Sebastian Cohen S wrote:
Hello,
I am new to SQL and currently using Access 2003 and need a little help
on the following.
I have two queries each contains one column formed with a string that
is very similar (only variying by few characters) to the other column
as follows:
QUERY1 QUERY2
Column1 Column2
The new Query should make a String Intersection: Column1 with Column2
on to a new column.
Help is deeply appreciated.
Have a great day,
Sebastian Cohen S
After reading your thread between you and Tom, this is a concept only.
And MAY work only if Query2 has an autoid or some sort of primary key.
You would need to create a couple of more queries. And write a function.
Create a new query with QUery1. Create an expression that passes the
column to compare to a function. Ex:
Query2Keys : CheckQuery2([Column1])
This would pass the value of column1 to the function.
'function aircode
Function CheckQuery2(strVal As String) As Variant
Dim strSQL As STring
Dim rst As REcordset
strSQL = "Select Q2.ID From Q2 " & _
"WHere Q2.Column2 Like '" & strVal & "*'"

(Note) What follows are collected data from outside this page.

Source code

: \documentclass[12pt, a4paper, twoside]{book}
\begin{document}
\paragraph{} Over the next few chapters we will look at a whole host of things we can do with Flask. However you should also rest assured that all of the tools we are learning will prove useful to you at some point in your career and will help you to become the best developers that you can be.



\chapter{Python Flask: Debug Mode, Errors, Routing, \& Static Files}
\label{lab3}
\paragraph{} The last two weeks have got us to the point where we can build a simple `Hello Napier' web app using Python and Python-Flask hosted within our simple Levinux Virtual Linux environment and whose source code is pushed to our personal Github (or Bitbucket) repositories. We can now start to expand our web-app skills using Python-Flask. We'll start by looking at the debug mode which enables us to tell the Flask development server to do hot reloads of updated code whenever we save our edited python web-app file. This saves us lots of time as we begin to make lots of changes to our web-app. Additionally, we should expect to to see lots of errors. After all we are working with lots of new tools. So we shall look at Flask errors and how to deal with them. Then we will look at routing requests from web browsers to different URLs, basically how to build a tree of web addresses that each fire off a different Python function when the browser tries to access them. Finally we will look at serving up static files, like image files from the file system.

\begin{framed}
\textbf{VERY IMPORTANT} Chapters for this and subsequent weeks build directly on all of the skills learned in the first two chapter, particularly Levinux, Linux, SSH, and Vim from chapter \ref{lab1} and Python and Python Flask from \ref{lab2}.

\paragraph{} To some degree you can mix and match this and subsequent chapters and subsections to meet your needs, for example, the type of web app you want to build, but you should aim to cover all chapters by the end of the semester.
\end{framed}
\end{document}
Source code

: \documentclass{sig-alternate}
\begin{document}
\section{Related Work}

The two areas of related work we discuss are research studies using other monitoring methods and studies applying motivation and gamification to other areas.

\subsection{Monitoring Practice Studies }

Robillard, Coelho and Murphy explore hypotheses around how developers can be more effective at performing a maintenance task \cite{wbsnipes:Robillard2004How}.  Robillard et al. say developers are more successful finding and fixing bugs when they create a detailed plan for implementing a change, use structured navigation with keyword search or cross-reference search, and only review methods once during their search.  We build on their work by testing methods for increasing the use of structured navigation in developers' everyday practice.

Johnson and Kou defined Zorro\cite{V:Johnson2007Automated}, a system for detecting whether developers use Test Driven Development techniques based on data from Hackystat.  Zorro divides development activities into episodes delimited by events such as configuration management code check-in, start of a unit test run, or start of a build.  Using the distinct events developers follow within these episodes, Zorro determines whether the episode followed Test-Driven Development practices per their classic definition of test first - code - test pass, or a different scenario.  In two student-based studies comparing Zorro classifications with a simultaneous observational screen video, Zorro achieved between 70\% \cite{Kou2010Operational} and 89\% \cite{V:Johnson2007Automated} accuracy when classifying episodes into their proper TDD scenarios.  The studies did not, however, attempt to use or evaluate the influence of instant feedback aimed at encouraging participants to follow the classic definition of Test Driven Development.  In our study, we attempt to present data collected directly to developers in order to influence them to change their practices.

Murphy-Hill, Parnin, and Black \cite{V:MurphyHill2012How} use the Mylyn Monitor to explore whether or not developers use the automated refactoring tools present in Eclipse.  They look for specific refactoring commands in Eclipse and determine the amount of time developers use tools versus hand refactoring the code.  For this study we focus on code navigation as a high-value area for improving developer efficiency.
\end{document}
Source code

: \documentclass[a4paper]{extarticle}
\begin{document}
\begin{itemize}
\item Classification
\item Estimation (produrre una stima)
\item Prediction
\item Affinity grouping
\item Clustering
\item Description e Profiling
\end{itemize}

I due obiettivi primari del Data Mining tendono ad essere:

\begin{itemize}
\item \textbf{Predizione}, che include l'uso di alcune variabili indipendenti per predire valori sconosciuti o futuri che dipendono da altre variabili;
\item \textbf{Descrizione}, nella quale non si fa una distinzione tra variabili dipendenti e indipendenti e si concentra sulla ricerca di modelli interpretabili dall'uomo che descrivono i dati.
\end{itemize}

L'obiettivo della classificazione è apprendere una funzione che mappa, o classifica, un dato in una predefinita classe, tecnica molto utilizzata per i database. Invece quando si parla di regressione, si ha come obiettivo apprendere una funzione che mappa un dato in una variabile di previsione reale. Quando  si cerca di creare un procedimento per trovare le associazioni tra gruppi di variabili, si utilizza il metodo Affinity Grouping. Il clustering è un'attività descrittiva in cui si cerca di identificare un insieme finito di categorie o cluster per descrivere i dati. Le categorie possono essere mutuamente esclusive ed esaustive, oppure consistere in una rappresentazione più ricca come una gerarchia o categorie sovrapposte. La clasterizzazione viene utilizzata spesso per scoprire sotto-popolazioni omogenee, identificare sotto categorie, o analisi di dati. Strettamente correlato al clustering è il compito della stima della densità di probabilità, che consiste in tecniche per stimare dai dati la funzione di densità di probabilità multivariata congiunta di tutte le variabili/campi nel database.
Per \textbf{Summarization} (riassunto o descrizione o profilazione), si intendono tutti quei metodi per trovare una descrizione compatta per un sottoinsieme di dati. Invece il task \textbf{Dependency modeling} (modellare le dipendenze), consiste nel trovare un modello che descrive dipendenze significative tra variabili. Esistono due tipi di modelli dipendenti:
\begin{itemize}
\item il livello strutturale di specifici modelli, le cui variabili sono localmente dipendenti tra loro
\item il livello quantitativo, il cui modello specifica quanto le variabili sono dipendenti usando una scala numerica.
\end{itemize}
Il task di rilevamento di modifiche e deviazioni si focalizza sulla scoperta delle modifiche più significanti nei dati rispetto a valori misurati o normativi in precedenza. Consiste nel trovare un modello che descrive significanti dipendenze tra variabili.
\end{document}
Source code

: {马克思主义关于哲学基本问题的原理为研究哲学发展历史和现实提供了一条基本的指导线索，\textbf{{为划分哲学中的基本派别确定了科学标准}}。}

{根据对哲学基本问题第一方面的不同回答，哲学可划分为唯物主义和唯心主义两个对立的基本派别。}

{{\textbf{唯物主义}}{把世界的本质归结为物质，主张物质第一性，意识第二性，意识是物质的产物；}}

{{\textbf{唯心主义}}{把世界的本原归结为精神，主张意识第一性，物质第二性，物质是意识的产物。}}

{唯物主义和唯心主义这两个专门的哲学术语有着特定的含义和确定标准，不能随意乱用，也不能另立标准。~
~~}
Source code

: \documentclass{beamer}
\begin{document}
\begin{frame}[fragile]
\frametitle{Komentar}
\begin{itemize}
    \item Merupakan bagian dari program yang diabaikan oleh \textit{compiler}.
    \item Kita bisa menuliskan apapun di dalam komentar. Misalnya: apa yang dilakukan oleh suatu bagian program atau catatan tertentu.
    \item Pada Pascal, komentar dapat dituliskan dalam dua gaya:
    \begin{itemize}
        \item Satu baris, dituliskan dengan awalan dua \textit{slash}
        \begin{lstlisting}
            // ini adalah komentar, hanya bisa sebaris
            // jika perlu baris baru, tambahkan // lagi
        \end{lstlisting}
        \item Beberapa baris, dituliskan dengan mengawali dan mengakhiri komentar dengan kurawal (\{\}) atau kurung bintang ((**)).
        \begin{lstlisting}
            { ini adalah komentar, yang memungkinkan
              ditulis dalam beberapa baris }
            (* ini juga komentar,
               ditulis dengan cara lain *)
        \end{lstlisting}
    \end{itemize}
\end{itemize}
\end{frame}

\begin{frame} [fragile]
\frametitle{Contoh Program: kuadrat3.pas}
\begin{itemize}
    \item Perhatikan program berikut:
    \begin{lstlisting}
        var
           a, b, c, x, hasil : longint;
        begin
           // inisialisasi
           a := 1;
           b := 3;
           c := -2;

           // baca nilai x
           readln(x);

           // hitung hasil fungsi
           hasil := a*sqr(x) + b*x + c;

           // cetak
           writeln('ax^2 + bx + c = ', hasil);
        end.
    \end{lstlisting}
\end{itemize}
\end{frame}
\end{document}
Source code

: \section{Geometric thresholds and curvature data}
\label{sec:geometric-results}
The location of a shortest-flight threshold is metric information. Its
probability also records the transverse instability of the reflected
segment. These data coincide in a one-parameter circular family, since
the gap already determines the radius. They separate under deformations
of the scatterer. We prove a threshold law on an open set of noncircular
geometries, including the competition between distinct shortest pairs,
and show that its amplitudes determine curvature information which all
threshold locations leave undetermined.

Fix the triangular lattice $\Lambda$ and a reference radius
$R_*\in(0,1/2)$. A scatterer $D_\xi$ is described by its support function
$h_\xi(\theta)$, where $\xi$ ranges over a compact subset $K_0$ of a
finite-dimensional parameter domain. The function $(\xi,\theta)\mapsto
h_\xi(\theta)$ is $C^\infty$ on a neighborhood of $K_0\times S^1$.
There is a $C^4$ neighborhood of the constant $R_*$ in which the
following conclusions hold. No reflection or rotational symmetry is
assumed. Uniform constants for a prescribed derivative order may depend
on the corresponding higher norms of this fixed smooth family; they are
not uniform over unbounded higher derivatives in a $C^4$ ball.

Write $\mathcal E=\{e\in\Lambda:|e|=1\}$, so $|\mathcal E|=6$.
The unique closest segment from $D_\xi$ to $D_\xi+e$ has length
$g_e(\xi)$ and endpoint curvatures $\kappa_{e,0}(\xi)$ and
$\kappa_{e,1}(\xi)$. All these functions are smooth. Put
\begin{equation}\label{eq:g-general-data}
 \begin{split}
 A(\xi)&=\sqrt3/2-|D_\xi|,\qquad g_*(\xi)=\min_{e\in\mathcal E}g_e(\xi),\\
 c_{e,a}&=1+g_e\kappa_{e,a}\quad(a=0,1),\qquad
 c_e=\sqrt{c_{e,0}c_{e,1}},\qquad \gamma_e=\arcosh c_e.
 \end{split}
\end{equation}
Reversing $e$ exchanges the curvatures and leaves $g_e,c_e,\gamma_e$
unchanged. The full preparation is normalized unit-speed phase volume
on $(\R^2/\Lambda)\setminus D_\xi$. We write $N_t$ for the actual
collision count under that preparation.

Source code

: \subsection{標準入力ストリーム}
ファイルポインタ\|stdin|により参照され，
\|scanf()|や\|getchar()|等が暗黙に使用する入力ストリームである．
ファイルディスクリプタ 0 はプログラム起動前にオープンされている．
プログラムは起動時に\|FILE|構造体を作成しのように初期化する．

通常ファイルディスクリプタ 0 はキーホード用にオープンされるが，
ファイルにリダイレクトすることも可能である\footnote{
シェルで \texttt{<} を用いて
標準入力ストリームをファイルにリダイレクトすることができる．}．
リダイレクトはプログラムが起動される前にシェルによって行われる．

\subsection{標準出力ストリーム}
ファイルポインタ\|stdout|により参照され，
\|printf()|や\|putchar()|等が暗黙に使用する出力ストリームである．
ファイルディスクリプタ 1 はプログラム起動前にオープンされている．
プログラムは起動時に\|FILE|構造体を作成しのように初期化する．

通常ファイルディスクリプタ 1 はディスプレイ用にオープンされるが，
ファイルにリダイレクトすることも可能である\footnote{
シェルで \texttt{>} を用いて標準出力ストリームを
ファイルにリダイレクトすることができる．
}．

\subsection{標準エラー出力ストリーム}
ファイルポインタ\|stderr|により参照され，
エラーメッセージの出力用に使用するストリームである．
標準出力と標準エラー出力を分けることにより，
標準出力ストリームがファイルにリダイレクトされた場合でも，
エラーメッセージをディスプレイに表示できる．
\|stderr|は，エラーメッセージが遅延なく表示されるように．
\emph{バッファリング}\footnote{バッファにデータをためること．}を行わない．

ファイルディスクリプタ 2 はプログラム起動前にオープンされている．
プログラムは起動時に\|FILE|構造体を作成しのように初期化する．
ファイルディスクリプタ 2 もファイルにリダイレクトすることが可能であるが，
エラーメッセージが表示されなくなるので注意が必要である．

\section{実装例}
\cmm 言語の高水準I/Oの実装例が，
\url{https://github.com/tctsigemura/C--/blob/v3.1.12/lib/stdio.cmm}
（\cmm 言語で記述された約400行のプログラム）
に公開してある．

Set rst = currentdb.openrecordset(strSQL,dbopensnapshot)
Do while not rst.eof
CheckQuery2 = CheckQuery2 & _
"'" & rst!ID & "',"
'option 2 is to insert a new record here on the id
'and use this to link to Q2 later
rst.movenext
Loop
'remove ending comma
If CheckQuery2 > "" THen
CheckQuery2 = Left(CheckQuery2,Len(CheckQuery2)-1)
ENd Function
Now you have the list of IDs from Q2 that have a similar string
contained in Q1
Now create another query on Q2 where the id is contained in the the
above query.
I'm not sure how you'll merge the two queries together. You may get a
cartesian join. Option 2. I suppose you could create another table and
instead of passing back the string, create a record in the table for
each q2 id that matches. It would contain the value passed to the
function (Q1 value), and the Q2 ID. Then link Q2 to this new table and
you can display the value from Q1. Or pass to the function also Q1's ID
and store that ID as well as Q2's id. THis way you have a bridge
between both queries. A bit confusing but you should be able to get the
gist of this message.